Figúrate que una noche de las buenas del mes de enero, allá a las altas horas de la noche, van a llamarlo para que corra a administrar a un moribundo, es decir, para que vaya a abrir a un cristiano las puertas del cielo; y que, al irse a levantar nuestro buen cura de la cama, dónde está abrigadito, le diga su mujer: “Pero hombre, ¿A dónde vas a estas horas y con la noche que hace? ¿Tú no ves que tienes hijos?”. Y entre tanto, el chico que está en la cuna grita y moquea, y el otro le hace fiestas desde su cama, y en resumidas cuentas, nuestro cura, o no va a socorrer al cristiano que le llama, o va tarde y con muy mal gesto... Y el moribundo se escapa por la posta, y pierde el sentido, y se muere sin confesión; todo porque el cura estaba entre sábanas y no se ha atrevido a disgustar a su mujer, o a dejar las caricias de sus hijos para exponerse a tomar una pulmonía.
¿Es así como debe ser un sacerdote? ¿Concibes tú que pueda o deba ser así un ministro de Jesucristo? ¿Y podría humanamente ser de otro modo, siendo casado?
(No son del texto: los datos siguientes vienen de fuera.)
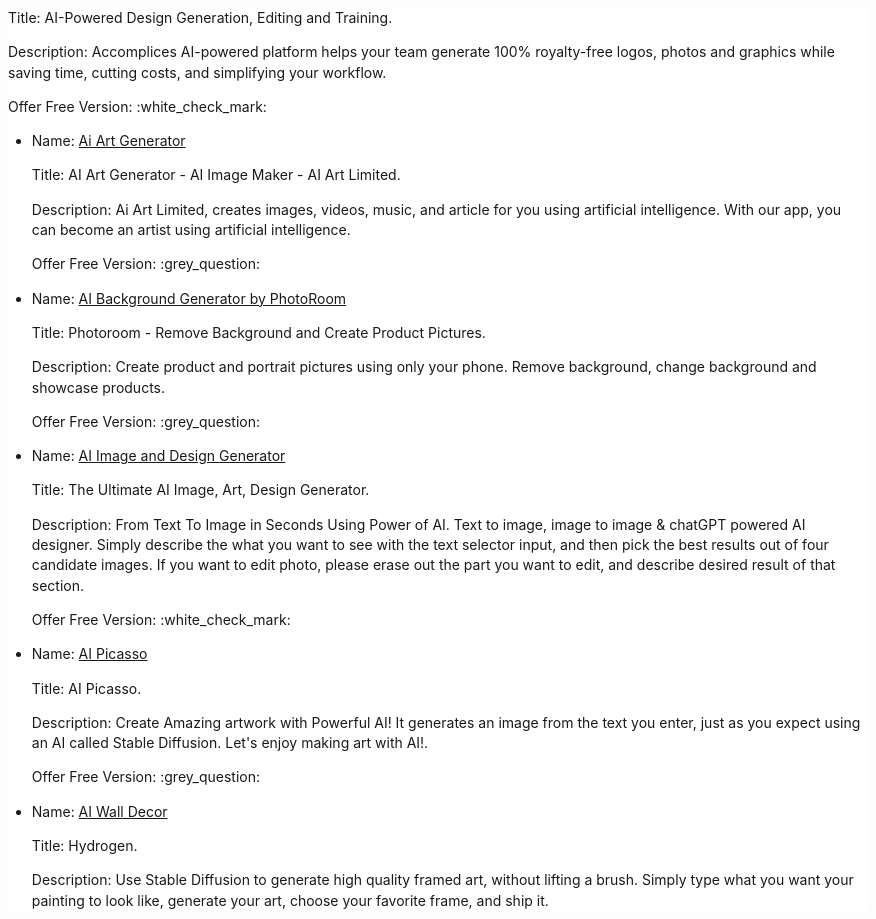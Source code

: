   Title: AI-Powered Design Generation, Editing and Training.

  Description: Accomplices AI-powered platform helps your team generate 100% royalty-free logos, photos and graphics while saving time, cutting costs, and simplifying your workflow.

  Offer Free Version: :white\_check\_mark:


- Name: [Ai Art Generator](https://www.thataicollection.com/redirect/ai-art-generator?utm_source=aicollection\&utm_medium=github\&utm_campaign=aicollection)

  Title: AI Art Generator - AI Image Maker - AI Art Limited.

  Description: Ai Art Limited, creates images, videos, music, and article for you using artificial intelligence. With our app, you can become an artist using artificial intelligence.

  Offer Free Version: :grey\_question:


- Name: [AI Background Generator by PhotoRoom](https://www.thataicollection.com/redirect/ai-background-generator-by-photoroom?utm_source=aicollection\&utm_medium=github\&utm_campaign=aicollection)

  Title: Photoroom - Remove Background and Create Product Pictures.

  Description: Create product and portrait pictures using only your phone. Remove background, change background and showcase products.

  Offer Free Version: :grey\_question:


- Name: [AI Image and Design Generator](https://www.thataicollection.com/redirect/imgcreator?utm_source=aicollection\&utm_medium=github\&utm_campaign=aicollection)

  Title: The Ultimate AI Image, Art, Design Generator.

  Description: From Text To Image in Seconds Using Power of AI. Text to image, image to image & chatGPT powered AI designer. Simply describe the what you want to see with the text selector input, and then pick the best results out of four candidate images. If you want to edit photo, please erase out the part you want to edit, and describe desired result of that section.

  Offer Free Version: :white\_check\_mark:


- Name: [AI Picasso](https://www.thataicollection.com/redirect/ai-picasso?utm_source=aicollection\&utm_medium=github\&utm_campaign=aicollection)

  Title: AI Picasso.

  Description: Create Amazing artwork with Powerful AI! It generates an image from the text you enter, just as you expect using an AI called Stable Diffusion. Let's enjoy making art with AI!.

  Offer Free Version: :grey\_question:


- Name: [AI Wall Decor](https://www.thataicollection.com/redirect/ai-wall-decor?utm_source=aicollection\&utm_medium=github\&utm_campaign=aicollection)

  Title: Hydrogen.

  Description: Use Stable Diffusion to generate high quality framed art, without lifting a brush. Simply type what you want your painting to look like, generate your art, choose your favorite frame, and ship it.
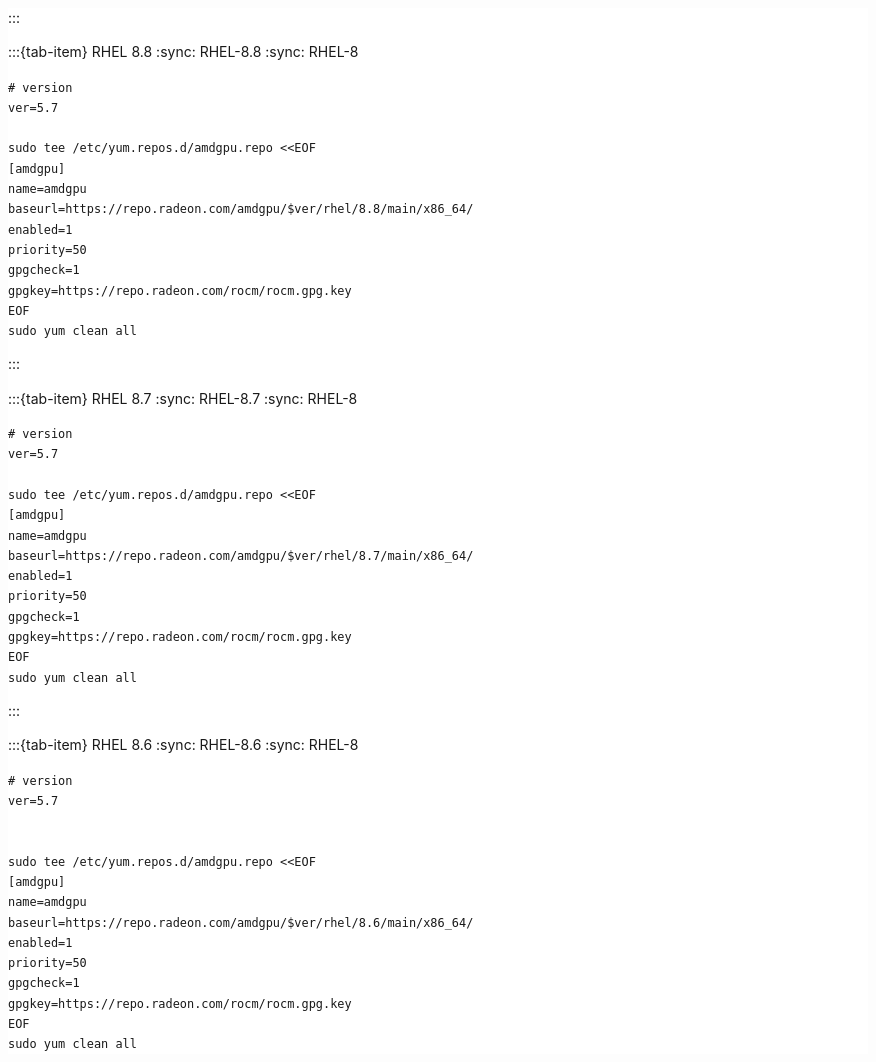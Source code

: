 :::

:::{tab-item} RHEL 8.8
:sync: RHEL-8.8
:sync: RHEL-8

```shell
# version
ver=5.7

sudo tee /etc/yum.repos.d/amdgpu.repo <<EOF
[amdgpu]
name=amdgpu
baseurl=https://repo.radeon.com/amdgpu/$ver/rhel/8.8/main/x86_64/
enabled=1
priority=50
gpgcheck=1
gpgkey=https://repo.radeon.com/rocm/rocm.gpg.key
EOF
sudo yum clean all
```

:::

:::{tab-item} RHEL 8.7
:sync: RHEL-8.7
:sync: RHEL-8

```shell
# version
ver=5.7

sudo tee /etc/yum.repos.d/amdgpu.repo <<EOF
[amdgpu]
name=amdgpu
baseurl=https://repo.radeon.com/amdgpu/$ver/rhel/8.7/main/x86_64/
enabled=1
priority=50
gpgcheck=1
gpgkey=https://repo.radeon.com/rocm/rocm.gpg.key
EOF
sudo yum clean all
```

:::

:::{tab-item} RHEL 8.6
:sync: RHEL-8.6
:sync: RHEL-8

```shell
# version
ver=5.7


sudo tee /etc/yum.repos.d/amdgpu.repo <<EOF
[amdgpu]
name=amdgpu
baseurl=https://repo.radeon.com/amdgpu/$ver/rhel/8.6/main/x86_64/
enabled=1
priority=50
gpgcheck=1
gpgkey=https://repo.radeon.com/rocm/rocm.gpg.key
EOF
sudo yum clean all
```


   [DKMS-wiki]: https://en.wikipedia.org/wiki/Dynamic_Kernel_Module_Support
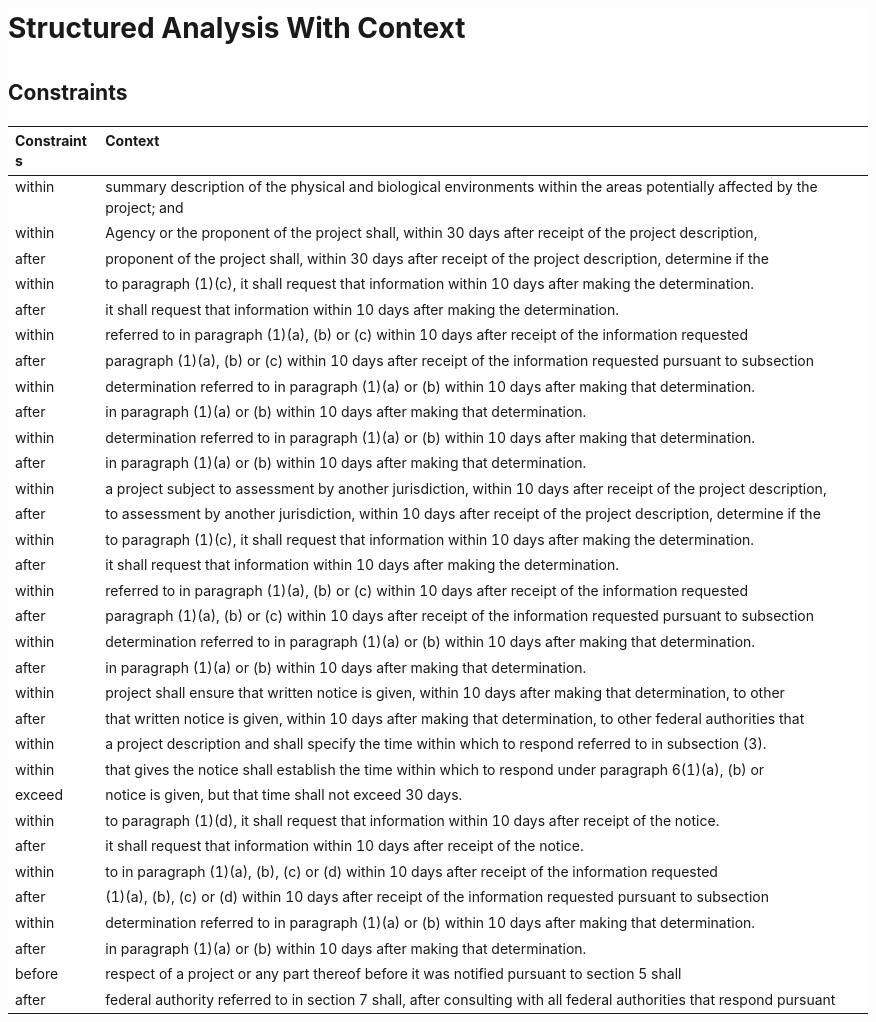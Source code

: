
# Structured Analysis With Context
 


## Constraints
| Constraints   | Context                                                                                                                   |
|:--------------|:--------------------------------------------------------------------------------------------------------------------------|
| within        | summary description of the physical and biological environments within the areas potentially affected by the project; and |
| within        | Agency or the proponent of the project shall, within 30 days after receipt of the project description,                    |
| after         | proponent of the project shall, within 30 days after receipt of the project description, determine if the                 |
| within        | to paragraph (1)(c), it shall request that information within  10 days after making the determination.                    |
| after         | it shall request that information within 10 days after  making the determination.                                         |
| within        | referred to in paragraph (1)(a), (b) or (c) within 10 days after receipt of the information requested                     |
| after         | paragraph (1)(a), (b) or (c) within 10 days after receipt of the information requested pursuant to subsection             |
| within        | determination referred to in paragraph (1)(a) or (b) within  10 days after making that determination.                     |
| after         | in paragraph (1)(a) or (b) within 10 days after  making that determination.                                               |
| within        | determination referred to in paragraph (1)(a) or (b) within  10 days after making that determination.                     |
| after         | in paragraph (1)(a) or (b) within 10 days after  making that determination.                                               |
| within        | a project subject to assessment by another jurisdiction, within 10 days after receipt of the project description,         |
| after         | to assessment by another jurisdiction, within 10 days after receipt of the project description, determine if the          |
| within        | to paragraph (1)(c), it shall request that information within  10 days after making the determination.                    |
| after         | it shall request that information within 10 days after  making the determination.                                         |
| within        | referred to in paragraph (1)(a), (b) or (c) within 10 days after receipt of the information requested                     |
| after         | paragraph (1)(a), (b) or (c) within 10 days after receipt of the information requested pursuant to subsection             |
| within        | determination referred to in paragraph (1)(a) or (b) within  10 days after making that determination.                     |
| after         | in paragraph (1)(a) or (b) within 10 days after  making that determination.                                               |
| within        | project shall ensure that written notice is given, within 10 days after making that determination, to other               |
| after         | that written notice is given, within 10 days after making that determination, to other federal authorities that           |
| within        | a project description and shall specify the time within  which to respond referred to in subsection (3).                  |
| within        | that gives the notice shall establish the time within which to respond under paragraph 6(1)(a), (b) or                    |
| exceed        | notice is given, but that time shall not exceed  30 days.                                                                 |
| within        | to paragraph (1)(d), it shall request that information within  10 days after receipt of the notice.                       |
| after         | it shall request that information within 10 days after  receipt of the notice.                                            |
| within        | to in paragraph (1)(a), (b), (c) or (d) within 10 days after receipt of the information requested                         |
| after         | (1)(a), (b), (c) or (d) within 10 days after receipt of the information requested pursuant to subsection                  |
| within        | determination referred to in paragraph (1)(a) or (b) within  10 days after making that determination.                     |
| after         | in paragraph (1)(a) or (b) within 10 days after  making that determination.                                               |
| before        | respect of a project or any part thereof before it was notified pursuant to section 5 shall                               |
| after         | federal authority referred to in section 7 shall, after consulting with all federal authorities that respond pursuant     |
Créeme, hijo mío, el matrimonio sería la muerte del sacerdote. Y como desapareciendo el sacerdote desaparecería la Religión, ahí tienes por qué todos los enemigos del Cristianismo charlan tanto contra que los curas no sean casados. Lo que ellos quisieran es que, ligado el sacerdote con deberes mundanos, y apartados de Jesucristo, perdieran la castidad que los hace puros y la caridad que los hace santos, a fin de que, no siendo ni buenos sacerdotes ante Dios, ni verdaderos ministros de la Religión ante los hombres, perdieran toda autoridad, todo influjo sobre las almas, y la Religión se acabara en el mundo.
Por consiguiente, hijo mío, si queremos que los sacerdotes salven nuestras almas (y cuenta que ellos solos pueden salvarlas), es menester que los dejemos a solas con Jesucristo. Para que todos podamos llamar padre al sacerdote, es menester que él nos tenga a todos por hijos.
Y, finalmente, te haré, para acabar, una pregunta: ¿Has visto tú que los curas peleen por casarse? A fe que no; y siendo así, ¿Desde cuándo acá sucede que se quiera hacer a las gentes casarse contra su gusto?